◆ **Dataset entries**
━━━━━━━━━━━━━━━━

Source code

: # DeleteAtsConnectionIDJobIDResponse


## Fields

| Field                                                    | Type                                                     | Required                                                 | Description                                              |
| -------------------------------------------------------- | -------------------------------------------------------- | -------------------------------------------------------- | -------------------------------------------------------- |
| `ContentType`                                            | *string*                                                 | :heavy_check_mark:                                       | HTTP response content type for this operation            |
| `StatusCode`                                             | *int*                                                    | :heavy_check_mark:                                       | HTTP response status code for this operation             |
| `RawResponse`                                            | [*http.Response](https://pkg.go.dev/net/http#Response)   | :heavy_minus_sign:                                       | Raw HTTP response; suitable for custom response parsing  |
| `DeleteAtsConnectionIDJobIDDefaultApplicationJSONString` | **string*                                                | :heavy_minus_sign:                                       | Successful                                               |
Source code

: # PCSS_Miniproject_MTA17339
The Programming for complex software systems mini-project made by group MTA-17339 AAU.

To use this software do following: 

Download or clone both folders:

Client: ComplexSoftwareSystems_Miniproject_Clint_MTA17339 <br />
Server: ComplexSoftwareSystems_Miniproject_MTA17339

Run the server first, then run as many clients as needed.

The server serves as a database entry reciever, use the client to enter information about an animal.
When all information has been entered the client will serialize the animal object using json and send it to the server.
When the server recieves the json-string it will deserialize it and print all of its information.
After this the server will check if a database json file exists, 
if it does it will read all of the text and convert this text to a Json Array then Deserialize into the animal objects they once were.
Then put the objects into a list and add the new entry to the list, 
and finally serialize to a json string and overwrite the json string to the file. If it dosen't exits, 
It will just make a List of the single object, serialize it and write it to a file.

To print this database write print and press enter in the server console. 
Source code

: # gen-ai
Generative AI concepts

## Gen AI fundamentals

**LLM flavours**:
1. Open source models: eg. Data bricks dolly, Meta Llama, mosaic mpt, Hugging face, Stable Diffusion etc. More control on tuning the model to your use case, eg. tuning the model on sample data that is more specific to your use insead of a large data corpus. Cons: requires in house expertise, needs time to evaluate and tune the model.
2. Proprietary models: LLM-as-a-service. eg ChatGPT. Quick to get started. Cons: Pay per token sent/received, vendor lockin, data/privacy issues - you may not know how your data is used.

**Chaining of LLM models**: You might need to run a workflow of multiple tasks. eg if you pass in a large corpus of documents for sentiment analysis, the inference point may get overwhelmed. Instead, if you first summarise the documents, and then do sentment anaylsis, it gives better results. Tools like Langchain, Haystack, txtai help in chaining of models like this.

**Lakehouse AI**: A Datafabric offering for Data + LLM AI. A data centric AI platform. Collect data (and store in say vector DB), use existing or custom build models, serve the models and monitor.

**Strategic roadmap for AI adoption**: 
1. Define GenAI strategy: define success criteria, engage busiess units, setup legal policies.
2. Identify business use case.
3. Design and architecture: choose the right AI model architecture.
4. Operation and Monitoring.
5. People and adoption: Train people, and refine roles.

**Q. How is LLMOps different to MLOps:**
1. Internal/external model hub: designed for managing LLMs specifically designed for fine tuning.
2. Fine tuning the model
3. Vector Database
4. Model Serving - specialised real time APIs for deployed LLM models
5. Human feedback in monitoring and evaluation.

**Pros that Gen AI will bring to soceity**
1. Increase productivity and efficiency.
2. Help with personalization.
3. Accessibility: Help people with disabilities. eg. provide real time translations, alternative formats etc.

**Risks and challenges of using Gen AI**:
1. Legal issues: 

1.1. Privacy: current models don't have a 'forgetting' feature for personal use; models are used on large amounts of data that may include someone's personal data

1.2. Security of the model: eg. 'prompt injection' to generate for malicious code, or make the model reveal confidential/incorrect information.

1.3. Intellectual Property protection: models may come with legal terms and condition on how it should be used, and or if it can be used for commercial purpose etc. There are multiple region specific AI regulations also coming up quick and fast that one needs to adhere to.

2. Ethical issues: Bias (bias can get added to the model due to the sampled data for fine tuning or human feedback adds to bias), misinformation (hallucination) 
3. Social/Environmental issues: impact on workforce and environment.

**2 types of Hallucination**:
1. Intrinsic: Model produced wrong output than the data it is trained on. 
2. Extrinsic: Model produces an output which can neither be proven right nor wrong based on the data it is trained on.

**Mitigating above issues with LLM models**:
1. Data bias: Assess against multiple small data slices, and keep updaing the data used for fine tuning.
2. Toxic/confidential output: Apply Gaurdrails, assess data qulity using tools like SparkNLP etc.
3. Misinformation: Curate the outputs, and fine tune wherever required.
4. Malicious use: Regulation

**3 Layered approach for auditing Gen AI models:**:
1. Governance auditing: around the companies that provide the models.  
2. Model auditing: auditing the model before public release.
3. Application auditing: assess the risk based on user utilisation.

━━━━━━━━━━━━━━━━

◆ **How to complete this task**
Retrieve each line of the data in which the word "bias" can be found.

◆ **Exercise output**
2. Ethical issues: Bias (bias can get added to the model due to the sampled data for fine tuning or human feedback adds to bias), misinformation (hallucination) 
1. Data bias: Assess against multiple small data slices, and keep updaing the data used for fine tuning.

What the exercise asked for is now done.